> **Your instructions**
Below are some records. Return exactly the lines from the one with "9. apt install unzip" to the one with "I have been a", and nothing else.

Dataset entries
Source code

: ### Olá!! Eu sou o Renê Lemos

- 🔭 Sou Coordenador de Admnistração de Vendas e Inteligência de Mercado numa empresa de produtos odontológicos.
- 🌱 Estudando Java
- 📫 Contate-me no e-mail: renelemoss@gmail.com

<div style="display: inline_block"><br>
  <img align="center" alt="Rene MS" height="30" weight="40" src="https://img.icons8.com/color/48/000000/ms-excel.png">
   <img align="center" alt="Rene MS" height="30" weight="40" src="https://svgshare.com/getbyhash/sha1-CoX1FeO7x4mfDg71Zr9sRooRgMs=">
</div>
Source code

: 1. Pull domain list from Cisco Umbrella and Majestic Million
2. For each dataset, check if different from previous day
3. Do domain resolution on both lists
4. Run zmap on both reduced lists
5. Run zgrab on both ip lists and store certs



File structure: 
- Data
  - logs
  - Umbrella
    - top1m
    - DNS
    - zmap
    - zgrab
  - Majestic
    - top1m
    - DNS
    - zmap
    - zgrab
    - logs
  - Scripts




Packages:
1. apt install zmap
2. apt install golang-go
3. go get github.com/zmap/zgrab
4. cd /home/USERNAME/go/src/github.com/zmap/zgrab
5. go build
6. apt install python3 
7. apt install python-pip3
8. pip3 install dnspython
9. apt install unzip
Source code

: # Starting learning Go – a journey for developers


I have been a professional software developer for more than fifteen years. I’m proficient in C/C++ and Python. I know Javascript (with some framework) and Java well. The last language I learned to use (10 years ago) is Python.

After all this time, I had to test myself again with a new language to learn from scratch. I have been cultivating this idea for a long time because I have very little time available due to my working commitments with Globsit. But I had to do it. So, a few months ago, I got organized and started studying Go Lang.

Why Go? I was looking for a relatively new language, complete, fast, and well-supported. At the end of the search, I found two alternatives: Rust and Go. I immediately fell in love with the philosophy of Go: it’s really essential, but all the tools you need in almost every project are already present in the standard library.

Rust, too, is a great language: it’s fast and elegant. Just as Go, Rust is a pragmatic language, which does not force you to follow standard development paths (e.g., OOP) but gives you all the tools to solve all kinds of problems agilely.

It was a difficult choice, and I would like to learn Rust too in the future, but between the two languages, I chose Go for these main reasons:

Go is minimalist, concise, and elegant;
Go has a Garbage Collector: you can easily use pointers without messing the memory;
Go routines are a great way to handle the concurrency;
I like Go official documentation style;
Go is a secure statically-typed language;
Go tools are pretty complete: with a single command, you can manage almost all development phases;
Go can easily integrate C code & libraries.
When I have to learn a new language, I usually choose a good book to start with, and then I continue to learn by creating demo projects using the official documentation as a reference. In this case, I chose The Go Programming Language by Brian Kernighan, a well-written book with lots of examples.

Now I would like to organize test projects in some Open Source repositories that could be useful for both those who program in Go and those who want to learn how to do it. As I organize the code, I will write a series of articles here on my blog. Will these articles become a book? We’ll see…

> **Answer section**
9. apt install unzip
Source code

: # Starting learning Go – a journey for developers


I have been a professional software developer for more than fifteen years. I’m proficient in C/C++ and Python. I know Javascript (with some framework) and Java well. The last language I learned to use (10 years ago) is Python.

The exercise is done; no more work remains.